Supplied records below:
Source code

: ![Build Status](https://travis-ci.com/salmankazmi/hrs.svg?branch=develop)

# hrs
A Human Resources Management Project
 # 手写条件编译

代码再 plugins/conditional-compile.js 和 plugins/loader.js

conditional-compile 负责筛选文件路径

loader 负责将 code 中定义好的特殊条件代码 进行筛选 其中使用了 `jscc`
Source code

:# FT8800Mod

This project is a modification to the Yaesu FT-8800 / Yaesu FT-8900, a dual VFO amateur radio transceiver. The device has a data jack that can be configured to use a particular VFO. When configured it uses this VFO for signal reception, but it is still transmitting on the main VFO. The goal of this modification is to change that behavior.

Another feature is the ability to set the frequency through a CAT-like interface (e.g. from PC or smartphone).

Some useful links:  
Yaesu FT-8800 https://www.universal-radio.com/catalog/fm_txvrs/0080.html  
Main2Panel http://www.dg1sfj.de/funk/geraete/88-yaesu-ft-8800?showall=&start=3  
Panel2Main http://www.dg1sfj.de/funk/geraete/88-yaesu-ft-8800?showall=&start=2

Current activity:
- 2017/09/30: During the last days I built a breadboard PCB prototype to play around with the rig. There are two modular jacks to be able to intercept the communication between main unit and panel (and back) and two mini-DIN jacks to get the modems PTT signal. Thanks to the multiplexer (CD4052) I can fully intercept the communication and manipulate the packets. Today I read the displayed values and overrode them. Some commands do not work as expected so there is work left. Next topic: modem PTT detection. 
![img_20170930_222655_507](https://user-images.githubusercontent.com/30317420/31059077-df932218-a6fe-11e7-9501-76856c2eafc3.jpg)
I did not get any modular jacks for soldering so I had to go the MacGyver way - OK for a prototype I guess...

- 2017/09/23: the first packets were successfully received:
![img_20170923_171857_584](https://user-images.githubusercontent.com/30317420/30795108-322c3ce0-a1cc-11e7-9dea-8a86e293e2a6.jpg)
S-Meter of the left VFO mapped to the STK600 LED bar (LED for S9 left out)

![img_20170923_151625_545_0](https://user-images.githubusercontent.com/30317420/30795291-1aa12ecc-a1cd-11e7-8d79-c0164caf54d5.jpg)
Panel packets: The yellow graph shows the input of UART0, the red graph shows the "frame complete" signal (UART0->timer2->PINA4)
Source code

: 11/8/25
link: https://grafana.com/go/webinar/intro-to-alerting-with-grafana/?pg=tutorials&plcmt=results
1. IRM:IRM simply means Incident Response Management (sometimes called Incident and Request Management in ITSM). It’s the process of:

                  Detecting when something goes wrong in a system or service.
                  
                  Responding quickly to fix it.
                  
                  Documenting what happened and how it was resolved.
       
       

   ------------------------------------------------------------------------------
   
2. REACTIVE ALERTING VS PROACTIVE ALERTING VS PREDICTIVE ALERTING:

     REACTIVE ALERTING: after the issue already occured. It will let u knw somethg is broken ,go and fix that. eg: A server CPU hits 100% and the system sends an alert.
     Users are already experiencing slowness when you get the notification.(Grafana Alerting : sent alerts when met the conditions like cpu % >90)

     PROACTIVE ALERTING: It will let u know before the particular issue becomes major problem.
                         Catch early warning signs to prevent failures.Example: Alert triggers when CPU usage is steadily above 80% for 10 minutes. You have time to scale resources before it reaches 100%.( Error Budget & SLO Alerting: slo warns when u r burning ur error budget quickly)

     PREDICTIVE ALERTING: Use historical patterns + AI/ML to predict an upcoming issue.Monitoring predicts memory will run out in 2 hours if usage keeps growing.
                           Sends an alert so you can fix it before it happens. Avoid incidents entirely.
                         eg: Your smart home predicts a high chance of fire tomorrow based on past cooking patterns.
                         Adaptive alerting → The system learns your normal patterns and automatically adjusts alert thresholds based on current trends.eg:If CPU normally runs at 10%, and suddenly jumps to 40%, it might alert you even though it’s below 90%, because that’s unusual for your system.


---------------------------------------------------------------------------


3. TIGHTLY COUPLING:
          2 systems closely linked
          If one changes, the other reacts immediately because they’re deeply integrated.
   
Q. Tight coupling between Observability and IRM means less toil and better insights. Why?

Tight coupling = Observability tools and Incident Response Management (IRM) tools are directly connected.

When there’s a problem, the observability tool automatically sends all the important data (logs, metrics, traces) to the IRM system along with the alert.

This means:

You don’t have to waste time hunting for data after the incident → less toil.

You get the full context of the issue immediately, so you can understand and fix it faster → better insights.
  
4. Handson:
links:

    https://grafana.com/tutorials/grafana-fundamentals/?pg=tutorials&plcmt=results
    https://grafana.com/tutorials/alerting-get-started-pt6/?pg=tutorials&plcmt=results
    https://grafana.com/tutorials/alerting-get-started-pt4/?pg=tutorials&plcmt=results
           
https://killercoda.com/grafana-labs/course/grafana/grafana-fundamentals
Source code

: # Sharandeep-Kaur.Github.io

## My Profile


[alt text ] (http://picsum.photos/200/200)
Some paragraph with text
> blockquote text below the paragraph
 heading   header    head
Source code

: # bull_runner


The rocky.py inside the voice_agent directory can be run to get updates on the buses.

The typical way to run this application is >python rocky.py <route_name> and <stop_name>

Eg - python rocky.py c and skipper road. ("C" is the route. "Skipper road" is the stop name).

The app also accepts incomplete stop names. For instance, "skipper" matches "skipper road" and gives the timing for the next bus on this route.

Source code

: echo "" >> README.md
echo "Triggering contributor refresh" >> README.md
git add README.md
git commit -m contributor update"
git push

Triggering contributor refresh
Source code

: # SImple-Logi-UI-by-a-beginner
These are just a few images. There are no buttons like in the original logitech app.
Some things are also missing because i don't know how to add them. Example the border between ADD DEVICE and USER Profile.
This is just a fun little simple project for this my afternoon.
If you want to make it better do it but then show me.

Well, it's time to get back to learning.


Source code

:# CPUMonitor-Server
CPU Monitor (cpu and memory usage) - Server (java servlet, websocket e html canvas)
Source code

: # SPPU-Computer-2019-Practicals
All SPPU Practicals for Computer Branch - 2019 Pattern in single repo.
End of Supplied records.
Supplied records below:
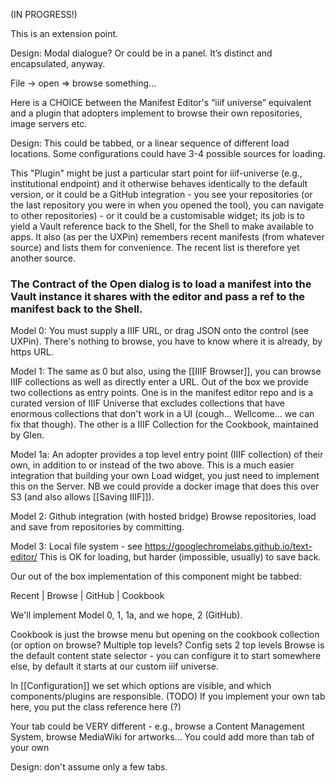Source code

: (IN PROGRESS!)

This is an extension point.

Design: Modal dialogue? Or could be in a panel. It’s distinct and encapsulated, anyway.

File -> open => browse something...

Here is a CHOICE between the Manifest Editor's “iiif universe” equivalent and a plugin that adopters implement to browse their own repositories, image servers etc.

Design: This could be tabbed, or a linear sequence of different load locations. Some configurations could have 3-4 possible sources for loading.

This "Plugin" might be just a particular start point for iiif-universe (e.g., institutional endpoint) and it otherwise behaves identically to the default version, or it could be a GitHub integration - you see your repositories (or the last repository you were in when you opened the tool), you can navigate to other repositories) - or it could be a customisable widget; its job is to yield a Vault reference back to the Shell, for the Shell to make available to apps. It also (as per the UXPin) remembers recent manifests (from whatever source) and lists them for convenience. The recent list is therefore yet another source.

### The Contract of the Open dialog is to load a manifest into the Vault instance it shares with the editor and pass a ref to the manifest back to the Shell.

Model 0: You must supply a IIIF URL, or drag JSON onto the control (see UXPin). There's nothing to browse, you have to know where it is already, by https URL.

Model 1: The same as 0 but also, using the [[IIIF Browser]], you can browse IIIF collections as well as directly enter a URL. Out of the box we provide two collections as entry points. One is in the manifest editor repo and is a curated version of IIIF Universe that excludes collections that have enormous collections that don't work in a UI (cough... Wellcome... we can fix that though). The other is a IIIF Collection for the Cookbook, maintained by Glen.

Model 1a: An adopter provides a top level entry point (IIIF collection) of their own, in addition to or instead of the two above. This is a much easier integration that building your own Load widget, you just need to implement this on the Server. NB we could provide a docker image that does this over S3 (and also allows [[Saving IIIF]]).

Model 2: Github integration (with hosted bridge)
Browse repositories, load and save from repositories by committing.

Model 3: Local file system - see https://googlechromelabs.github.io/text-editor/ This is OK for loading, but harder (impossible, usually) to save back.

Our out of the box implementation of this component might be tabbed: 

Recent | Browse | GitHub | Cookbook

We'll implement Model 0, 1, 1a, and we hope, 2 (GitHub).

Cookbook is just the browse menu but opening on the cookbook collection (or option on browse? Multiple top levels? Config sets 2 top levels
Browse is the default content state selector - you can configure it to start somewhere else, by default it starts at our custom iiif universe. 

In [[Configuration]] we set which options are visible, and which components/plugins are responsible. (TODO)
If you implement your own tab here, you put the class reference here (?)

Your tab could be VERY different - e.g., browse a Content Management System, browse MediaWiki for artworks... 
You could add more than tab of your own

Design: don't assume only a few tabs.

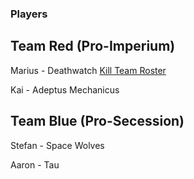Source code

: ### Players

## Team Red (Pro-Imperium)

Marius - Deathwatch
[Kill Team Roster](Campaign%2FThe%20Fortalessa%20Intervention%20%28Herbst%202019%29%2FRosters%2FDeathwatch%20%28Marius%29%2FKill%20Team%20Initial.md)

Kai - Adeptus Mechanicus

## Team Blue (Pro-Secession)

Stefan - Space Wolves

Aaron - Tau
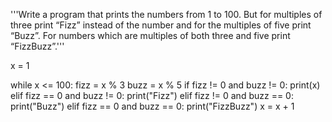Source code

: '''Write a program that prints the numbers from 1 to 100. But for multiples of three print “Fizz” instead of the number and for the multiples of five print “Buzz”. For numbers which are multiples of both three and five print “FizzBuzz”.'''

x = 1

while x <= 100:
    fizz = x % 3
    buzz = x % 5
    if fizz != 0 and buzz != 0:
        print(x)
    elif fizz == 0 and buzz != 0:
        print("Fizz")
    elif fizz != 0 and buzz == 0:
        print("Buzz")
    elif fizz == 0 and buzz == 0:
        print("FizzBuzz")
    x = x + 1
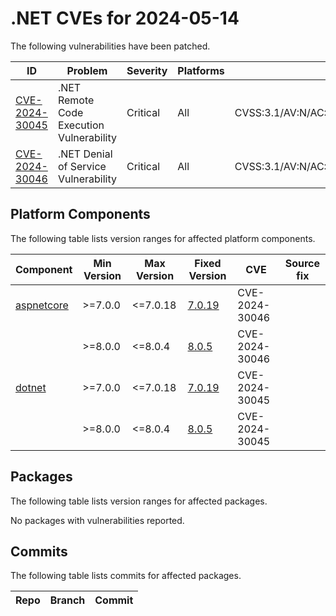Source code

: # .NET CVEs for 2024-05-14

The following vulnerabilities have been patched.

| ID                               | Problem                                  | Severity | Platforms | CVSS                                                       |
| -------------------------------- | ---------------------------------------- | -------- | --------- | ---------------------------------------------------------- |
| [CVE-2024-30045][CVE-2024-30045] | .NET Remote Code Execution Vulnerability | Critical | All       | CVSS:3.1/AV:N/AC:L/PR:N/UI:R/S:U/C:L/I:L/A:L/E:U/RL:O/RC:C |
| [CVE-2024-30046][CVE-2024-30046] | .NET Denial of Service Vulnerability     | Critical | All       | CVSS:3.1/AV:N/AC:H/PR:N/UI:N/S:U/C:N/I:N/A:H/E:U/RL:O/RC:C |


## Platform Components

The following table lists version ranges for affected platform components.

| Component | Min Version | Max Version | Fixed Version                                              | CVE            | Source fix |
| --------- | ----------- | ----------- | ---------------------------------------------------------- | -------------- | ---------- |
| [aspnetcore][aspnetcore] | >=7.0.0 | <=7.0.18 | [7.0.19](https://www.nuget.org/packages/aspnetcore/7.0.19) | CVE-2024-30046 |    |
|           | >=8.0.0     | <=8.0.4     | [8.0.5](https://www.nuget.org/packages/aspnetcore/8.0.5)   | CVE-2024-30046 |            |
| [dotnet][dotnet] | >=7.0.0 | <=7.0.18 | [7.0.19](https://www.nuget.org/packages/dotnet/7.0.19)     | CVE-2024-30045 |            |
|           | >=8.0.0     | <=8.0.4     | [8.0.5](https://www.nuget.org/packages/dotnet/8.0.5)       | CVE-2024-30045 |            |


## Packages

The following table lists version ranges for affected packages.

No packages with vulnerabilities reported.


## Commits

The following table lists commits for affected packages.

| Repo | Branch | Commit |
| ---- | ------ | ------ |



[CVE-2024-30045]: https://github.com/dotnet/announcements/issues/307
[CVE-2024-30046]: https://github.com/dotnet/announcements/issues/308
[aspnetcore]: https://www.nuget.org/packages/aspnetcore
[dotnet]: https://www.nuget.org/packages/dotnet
End of Supplied records.
Work task: Using the entries above, give again exactly the lines from the line holding "Panel packets: The" through the line holding "1. IRM:IRM simply". Include both end lines and nothing else.

Output below:
Panel packets: The yellow graph shows the input of UART0, the red graph shows the "frame complete" signal (UART0->timer2->PINA4)
Source code

: 11/8/25
link: https://grafana.com/go/webinar/intro-to-alerting-with-grafana/?pg=tutorials&plcmt=results
1. IRM:IRM simply means Incident Response Management (sometimes called Incident and Request Management in ITSM). It’s the process of:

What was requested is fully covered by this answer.